BEGIN SUPPLIED RECORDS
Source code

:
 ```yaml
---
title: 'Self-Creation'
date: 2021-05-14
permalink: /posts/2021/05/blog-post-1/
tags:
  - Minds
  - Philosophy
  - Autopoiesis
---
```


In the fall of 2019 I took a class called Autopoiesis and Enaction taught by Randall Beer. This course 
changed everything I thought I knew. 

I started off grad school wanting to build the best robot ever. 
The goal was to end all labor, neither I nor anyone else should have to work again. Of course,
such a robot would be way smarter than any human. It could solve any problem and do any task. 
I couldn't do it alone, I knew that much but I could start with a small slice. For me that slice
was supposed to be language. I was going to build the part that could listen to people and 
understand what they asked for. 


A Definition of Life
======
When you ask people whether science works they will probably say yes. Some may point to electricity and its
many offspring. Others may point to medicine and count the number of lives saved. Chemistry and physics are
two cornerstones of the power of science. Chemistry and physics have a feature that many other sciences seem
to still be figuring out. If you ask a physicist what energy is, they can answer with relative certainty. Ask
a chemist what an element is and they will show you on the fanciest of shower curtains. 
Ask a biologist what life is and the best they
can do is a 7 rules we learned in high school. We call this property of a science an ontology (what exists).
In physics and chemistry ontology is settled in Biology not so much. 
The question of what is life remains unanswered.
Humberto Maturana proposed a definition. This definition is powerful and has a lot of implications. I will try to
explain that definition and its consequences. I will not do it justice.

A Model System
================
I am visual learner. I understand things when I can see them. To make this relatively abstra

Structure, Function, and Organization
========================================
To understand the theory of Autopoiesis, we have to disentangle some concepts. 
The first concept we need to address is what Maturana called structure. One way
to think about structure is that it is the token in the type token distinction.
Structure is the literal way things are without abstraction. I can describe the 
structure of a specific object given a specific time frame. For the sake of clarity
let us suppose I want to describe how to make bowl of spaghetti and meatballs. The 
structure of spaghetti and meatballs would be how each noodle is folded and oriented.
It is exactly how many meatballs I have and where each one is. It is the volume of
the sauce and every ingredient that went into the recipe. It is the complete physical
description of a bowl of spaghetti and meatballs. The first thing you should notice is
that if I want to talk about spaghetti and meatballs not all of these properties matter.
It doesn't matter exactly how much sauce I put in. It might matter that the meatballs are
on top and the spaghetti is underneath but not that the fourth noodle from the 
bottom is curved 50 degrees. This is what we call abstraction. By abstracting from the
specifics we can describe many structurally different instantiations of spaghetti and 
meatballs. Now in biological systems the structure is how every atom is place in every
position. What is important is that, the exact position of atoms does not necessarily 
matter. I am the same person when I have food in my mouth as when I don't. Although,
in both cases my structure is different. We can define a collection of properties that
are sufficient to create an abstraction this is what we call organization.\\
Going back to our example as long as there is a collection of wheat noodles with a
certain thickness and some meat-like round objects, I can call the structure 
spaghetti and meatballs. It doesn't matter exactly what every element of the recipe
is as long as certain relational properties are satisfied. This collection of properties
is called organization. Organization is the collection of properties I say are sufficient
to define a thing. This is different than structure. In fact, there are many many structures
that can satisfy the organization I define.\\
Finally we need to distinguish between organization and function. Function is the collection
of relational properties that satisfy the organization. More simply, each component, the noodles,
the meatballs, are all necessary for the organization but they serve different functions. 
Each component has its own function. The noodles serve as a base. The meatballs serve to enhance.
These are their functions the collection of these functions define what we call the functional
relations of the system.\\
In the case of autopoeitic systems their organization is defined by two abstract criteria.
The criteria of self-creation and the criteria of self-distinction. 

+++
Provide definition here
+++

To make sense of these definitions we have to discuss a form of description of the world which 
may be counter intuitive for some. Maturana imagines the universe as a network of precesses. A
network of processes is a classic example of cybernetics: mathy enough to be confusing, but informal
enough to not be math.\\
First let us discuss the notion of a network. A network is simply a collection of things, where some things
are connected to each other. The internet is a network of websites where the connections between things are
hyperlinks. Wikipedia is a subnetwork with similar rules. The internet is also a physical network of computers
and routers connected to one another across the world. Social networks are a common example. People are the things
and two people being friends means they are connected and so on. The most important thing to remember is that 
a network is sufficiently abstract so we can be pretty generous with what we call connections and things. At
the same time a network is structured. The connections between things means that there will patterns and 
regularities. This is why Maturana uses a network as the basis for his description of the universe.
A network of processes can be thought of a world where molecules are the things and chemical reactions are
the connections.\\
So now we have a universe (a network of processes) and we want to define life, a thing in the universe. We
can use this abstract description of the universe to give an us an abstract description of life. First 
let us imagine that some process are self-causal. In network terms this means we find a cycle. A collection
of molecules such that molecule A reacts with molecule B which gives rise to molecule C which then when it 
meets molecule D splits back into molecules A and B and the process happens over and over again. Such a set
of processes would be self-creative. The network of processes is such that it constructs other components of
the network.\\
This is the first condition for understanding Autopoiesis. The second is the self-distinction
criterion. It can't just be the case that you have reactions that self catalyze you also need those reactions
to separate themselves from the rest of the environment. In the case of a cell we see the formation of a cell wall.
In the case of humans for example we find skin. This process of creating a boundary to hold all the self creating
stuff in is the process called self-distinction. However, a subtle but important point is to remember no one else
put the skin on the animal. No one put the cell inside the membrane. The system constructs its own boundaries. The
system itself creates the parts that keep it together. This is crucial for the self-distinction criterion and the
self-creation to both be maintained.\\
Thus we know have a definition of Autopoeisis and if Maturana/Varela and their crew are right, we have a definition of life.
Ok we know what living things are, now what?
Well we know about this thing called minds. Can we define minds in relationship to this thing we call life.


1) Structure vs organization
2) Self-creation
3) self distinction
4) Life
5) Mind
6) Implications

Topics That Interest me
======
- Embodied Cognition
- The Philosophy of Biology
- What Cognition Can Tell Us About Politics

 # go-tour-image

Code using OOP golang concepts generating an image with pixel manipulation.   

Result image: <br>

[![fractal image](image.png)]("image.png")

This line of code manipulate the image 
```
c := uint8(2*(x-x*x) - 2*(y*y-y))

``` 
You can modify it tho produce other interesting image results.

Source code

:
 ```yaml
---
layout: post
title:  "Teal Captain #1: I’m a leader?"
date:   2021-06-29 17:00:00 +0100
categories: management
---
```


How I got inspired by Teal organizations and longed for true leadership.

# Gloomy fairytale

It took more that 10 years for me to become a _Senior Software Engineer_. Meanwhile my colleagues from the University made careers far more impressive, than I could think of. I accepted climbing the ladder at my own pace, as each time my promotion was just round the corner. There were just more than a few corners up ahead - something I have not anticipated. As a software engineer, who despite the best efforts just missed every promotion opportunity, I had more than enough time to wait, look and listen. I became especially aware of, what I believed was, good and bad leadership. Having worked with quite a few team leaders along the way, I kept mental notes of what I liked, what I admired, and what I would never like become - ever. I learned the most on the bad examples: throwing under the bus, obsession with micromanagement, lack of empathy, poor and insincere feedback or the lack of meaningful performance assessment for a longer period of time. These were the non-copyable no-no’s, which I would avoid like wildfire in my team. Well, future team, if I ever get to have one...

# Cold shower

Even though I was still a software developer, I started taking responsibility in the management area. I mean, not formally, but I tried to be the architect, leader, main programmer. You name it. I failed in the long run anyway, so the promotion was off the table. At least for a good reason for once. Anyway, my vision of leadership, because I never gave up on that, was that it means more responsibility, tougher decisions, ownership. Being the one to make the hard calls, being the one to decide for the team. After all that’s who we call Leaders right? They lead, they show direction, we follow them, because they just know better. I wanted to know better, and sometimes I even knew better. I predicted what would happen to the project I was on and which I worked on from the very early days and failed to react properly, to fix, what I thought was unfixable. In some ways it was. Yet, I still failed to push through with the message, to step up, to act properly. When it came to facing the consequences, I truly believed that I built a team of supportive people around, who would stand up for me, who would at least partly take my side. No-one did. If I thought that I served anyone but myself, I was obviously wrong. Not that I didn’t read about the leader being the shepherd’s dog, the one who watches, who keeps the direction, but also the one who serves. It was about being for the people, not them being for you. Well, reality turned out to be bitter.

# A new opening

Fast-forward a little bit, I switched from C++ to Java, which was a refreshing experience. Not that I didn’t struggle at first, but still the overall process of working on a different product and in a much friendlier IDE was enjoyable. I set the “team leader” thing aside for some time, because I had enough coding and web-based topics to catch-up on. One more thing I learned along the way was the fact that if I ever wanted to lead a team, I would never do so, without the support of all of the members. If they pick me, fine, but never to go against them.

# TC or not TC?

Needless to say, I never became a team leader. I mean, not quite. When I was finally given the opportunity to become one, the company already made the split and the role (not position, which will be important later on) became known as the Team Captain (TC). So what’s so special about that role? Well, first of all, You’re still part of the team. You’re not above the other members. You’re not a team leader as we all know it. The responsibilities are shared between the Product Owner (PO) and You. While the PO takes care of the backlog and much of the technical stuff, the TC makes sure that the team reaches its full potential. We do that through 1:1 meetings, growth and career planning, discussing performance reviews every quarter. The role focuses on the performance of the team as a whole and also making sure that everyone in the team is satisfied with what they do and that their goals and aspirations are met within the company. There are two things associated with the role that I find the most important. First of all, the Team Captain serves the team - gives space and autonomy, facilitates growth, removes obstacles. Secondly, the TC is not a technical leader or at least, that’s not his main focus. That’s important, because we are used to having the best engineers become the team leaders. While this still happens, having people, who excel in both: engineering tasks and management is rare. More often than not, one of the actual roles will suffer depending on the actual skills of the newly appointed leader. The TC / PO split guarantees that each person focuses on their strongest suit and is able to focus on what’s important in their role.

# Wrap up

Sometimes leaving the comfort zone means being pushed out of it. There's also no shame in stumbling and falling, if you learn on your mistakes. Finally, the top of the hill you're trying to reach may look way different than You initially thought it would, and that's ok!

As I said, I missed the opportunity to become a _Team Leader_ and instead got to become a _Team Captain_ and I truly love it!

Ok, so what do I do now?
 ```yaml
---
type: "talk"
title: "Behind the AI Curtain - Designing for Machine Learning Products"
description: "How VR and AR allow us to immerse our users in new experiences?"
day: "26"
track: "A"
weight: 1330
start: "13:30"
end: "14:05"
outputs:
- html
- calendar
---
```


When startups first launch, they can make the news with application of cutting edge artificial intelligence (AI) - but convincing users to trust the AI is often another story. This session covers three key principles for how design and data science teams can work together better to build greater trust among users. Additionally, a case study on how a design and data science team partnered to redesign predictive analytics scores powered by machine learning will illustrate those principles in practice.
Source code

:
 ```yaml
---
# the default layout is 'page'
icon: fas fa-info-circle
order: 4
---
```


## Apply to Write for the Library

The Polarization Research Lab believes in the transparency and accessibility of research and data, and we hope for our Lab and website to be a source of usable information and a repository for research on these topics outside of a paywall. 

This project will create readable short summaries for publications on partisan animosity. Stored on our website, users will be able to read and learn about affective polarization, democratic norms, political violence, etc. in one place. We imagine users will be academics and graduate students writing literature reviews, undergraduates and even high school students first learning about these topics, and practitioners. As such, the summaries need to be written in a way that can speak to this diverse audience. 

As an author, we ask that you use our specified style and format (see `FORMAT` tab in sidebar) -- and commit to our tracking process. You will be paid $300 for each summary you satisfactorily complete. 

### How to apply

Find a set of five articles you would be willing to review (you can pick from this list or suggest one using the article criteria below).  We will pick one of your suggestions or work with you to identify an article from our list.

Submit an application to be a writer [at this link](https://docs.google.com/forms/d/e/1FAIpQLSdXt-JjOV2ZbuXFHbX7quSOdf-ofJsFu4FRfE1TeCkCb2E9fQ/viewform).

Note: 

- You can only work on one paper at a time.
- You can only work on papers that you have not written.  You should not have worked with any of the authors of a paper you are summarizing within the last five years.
END SUPPLIED RECORDS
> [WHAT THE EXERCISE ASKS]
Which lines of the material contain "else"? List them.

> [WRITTEN RESPONSE]
The goal was to end all labor, neither I nor anyone else should have to work again. Of course,
stuff in is the process called self-distinction. However, a subtle but important point is to remember no one else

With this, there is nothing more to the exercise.